Tommy released the girl and, dropping to his knees, felt the unconscious man’s heart. There was no beat.
He got to his feet. A car, coming from the direction of Palmdale, was pulling up on the opposite side of the road and behind it, still several hundred yards away, was a white sedan. Even as Tommy looked the police car sounded off with the siren.
Tommy gritted his teeth and patted the girl’s shoulder. “Take it easy, sis,” he said, “he may be only unconscious.” It was a lie, but Tommy’s brain was already concerned with his own problem.
The car had stopped across the road, disgorged three people, two men and a woman. They came running across. Tommy stepped away from the girl, started across the highway, then the police car came to a screeching halt in the middle of the road, its siren expiring in a final wail.
Two policemen piled out of the car. One of them ran for the group by the wrecked car, the other cut off Tommy’s escape,
“Just a minute, mister!” the policeman said.
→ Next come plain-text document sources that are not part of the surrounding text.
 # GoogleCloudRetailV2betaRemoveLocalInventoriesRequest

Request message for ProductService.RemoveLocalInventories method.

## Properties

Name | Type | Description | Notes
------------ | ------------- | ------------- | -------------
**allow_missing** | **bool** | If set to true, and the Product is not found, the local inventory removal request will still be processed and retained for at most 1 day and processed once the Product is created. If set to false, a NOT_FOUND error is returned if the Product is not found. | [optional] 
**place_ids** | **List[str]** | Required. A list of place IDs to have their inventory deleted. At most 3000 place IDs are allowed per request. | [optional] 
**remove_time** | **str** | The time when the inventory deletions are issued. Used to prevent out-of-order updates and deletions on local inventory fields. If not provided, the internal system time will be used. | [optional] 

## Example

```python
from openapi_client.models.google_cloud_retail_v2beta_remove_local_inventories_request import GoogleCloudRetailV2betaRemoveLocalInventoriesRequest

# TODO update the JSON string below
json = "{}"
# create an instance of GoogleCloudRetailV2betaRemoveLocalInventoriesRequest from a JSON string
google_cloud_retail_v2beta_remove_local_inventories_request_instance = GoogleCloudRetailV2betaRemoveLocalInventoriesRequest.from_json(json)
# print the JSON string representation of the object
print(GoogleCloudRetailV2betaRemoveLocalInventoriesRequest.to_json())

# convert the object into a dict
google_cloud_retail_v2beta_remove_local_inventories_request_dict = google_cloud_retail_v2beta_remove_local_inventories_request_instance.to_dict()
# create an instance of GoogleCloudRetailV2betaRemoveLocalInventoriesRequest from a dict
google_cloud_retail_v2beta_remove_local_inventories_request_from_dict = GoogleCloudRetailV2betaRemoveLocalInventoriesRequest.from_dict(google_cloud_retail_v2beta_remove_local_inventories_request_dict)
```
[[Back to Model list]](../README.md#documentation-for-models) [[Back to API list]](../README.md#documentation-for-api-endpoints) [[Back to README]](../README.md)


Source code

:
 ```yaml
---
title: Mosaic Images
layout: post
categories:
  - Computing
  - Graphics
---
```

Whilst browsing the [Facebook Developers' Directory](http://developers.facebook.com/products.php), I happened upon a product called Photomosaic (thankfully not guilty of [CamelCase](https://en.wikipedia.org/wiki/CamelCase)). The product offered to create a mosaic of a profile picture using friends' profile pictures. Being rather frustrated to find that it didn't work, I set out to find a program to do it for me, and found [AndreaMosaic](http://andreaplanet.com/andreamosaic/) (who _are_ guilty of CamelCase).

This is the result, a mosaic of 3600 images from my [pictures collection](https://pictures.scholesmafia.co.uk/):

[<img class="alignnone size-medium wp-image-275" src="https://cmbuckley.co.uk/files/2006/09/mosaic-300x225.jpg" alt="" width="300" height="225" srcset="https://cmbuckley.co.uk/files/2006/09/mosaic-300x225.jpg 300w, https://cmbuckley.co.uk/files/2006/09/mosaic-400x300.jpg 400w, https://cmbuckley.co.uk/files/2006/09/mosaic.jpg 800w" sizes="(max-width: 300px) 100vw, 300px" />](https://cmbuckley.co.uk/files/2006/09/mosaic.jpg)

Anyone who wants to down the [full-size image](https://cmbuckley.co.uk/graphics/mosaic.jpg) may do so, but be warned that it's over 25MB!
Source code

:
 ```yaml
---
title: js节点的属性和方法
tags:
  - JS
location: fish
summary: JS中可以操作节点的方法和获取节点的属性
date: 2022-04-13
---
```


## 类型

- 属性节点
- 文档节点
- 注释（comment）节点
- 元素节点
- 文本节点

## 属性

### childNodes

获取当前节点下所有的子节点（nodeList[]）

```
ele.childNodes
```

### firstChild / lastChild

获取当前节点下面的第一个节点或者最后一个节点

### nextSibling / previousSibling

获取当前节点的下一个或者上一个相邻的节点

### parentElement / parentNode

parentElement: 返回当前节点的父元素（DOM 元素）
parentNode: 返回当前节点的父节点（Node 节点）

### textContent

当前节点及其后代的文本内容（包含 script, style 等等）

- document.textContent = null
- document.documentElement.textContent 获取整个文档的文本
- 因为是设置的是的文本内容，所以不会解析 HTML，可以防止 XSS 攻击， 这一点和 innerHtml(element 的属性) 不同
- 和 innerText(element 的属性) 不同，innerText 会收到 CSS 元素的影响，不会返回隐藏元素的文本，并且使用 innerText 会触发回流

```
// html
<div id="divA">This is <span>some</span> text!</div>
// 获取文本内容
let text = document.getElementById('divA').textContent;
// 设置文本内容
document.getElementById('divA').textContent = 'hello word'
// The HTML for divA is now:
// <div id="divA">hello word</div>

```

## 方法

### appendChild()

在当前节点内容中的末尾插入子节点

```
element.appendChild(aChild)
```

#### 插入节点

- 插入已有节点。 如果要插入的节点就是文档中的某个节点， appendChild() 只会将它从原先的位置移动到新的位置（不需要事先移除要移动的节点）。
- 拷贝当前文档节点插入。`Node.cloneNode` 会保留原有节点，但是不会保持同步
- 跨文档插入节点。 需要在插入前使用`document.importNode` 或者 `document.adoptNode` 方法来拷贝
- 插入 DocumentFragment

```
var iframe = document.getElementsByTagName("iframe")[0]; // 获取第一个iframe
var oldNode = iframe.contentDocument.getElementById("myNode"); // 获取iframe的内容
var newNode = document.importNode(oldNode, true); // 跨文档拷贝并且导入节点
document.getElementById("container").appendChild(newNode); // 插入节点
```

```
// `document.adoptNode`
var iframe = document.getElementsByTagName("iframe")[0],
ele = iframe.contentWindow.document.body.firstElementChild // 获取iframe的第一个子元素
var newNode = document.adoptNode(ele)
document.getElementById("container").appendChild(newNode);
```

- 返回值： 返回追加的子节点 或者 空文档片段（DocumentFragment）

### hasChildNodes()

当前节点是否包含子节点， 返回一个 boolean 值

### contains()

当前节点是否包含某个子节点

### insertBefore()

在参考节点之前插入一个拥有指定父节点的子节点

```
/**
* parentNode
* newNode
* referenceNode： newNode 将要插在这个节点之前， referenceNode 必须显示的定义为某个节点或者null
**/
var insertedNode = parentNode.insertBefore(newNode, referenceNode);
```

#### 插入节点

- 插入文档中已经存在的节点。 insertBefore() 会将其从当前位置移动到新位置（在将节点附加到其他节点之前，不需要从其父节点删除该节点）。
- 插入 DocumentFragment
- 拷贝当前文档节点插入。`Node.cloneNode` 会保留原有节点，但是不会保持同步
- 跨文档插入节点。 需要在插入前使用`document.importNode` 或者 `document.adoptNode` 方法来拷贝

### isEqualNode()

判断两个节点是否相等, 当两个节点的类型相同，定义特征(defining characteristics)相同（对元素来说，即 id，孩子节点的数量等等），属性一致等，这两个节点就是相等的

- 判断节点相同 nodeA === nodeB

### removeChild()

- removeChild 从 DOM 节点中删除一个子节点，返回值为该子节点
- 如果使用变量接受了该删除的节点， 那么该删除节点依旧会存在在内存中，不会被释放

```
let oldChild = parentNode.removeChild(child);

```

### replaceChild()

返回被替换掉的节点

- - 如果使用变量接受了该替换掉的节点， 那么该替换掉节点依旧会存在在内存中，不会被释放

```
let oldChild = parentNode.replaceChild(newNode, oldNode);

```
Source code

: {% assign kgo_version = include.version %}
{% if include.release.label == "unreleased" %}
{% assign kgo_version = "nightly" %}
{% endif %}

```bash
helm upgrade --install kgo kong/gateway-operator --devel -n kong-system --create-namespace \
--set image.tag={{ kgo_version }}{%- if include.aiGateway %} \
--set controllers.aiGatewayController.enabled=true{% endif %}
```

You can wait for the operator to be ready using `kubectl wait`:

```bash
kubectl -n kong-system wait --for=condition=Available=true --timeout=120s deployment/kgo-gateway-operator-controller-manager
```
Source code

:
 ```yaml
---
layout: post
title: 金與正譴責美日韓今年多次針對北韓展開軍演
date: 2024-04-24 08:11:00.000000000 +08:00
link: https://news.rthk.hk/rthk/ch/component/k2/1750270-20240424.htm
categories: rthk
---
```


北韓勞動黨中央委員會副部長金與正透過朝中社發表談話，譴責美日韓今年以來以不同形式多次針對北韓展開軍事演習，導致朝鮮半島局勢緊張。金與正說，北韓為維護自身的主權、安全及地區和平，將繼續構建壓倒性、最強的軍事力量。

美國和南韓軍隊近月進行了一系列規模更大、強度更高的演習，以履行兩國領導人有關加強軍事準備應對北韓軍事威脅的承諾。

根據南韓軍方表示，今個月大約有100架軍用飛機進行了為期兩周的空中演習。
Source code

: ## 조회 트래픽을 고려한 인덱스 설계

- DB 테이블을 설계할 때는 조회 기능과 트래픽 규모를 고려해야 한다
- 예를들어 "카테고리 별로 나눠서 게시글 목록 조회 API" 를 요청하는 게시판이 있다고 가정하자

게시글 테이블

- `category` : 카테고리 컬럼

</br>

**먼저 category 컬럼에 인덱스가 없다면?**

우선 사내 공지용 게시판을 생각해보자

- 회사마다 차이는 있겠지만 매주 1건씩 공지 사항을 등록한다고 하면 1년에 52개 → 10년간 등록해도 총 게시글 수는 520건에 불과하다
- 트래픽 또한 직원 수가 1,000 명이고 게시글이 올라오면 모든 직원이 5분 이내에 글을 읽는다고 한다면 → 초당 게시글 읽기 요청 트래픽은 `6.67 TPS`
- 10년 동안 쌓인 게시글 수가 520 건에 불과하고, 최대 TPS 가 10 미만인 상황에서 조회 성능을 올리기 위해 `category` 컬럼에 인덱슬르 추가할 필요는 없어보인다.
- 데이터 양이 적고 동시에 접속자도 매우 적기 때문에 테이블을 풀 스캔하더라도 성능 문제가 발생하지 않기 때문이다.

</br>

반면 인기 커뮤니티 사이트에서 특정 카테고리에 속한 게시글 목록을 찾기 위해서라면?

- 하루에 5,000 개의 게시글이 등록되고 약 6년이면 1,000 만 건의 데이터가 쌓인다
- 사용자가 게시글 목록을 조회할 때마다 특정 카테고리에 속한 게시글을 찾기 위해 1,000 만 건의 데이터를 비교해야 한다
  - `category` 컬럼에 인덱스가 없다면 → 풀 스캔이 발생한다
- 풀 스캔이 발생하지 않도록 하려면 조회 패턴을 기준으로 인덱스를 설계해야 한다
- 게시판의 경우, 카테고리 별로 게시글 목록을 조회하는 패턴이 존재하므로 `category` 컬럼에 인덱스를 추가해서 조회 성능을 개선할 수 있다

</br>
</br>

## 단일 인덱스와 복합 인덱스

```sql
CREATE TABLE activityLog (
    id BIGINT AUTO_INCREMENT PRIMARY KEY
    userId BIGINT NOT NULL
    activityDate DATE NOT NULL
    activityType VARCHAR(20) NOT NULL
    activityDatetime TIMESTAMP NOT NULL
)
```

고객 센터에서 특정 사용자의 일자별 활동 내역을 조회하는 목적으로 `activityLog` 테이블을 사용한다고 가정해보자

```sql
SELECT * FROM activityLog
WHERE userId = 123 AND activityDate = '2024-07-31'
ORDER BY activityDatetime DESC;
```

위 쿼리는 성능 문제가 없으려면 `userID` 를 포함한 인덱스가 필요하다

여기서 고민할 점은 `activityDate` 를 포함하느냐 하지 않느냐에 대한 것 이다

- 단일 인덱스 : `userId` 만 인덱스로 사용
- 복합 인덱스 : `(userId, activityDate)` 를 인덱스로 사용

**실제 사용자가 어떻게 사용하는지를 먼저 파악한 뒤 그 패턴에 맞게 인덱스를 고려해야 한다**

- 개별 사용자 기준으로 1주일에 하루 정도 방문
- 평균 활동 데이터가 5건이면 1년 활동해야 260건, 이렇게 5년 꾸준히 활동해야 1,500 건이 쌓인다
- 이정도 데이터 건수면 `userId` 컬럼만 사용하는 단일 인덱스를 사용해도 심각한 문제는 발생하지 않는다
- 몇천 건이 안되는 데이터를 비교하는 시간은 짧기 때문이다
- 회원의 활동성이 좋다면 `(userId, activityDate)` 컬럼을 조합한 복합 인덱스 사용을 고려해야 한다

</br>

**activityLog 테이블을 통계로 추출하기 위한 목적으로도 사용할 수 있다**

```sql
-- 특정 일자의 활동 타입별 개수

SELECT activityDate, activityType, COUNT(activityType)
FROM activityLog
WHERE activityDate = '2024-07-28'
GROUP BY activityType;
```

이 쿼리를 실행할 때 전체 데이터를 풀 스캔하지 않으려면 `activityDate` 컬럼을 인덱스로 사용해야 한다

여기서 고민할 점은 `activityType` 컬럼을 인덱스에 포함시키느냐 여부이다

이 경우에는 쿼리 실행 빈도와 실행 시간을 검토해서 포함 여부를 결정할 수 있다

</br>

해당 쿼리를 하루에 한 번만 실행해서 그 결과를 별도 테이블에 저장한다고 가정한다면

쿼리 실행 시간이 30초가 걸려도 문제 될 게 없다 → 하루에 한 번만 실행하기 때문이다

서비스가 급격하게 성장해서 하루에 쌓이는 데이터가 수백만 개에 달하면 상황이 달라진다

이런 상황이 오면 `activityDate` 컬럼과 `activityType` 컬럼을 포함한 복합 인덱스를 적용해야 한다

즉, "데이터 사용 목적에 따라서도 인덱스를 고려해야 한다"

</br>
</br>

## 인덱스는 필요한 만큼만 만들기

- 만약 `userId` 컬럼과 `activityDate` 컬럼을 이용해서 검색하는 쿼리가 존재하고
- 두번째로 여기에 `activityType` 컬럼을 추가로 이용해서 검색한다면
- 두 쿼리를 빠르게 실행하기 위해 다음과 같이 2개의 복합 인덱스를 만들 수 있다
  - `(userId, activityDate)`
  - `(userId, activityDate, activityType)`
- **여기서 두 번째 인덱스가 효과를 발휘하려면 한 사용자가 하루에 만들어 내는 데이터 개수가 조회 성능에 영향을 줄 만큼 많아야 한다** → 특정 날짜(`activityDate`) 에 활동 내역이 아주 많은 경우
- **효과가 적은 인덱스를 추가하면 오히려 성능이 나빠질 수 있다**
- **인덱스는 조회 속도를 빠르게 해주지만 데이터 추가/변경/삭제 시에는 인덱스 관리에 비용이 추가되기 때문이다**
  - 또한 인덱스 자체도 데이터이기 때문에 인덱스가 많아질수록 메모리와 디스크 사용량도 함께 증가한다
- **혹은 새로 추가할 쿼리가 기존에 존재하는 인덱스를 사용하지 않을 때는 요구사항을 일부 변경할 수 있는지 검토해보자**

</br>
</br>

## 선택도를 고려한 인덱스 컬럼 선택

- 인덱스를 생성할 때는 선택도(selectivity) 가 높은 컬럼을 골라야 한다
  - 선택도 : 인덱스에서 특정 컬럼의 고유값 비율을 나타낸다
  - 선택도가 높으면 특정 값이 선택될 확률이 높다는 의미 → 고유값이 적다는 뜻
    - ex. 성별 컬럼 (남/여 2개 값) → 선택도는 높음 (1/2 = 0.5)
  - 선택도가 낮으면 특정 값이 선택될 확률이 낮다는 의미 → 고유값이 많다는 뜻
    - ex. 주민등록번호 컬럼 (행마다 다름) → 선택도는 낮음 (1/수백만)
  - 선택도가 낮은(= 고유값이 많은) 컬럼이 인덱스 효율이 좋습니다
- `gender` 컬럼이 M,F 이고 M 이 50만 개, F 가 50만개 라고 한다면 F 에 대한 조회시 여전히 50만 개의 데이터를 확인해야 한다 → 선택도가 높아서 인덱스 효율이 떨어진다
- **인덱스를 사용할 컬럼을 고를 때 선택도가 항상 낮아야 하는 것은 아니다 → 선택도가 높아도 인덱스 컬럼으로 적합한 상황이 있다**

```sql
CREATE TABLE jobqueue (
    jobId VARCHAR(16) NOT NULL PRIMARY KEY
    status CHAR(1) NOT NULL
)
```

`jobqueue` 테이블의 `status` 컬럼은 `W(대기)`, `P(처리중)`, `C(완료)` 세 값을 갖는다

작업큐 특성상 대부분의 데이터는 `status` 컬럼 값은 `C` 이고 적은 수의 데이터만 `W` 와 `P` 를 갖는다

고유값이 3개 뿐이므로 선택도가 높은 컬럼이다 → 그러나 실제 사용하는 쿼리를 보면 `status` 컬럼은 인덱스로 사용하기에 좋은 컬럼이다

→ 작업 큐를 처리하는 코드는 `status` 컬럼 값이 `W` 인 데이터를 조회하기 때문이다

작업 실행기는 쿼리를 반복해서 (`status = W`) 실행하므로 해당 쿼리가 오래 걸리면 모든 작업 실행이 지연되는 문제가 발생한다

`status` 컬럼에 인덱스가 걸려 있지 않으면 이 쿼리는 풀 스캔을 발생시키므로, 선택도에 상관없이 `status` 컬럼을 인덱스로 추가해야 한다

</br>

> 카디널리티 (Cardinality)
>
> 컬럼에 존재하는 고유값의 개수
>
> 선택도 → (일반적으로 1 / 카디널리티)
“Better call for an ambulance,” Tommy said quickly. “The man’s unconscious.”
The policeman nodded and stepped back to his car, but before he could climb in and put in his radio call, the other policeman got up from examining the dead man and waved to his partner.
The policeman at the car nodded and drew his report book from his pocket. “Your name, please?”
“I wasn’t involved,” Tommy said. “I came up a couple of minutes after it happened.”
“You saw it happen, though?”
“No.”
The truck driver came forward, accompanied by the second policeman. “It wasn’t anybody’s fault; the girl said he had a heart attack while driving.”
“We’ve still got to make a report,” said the policeman with the book. He looked at Tommy. “Your name?”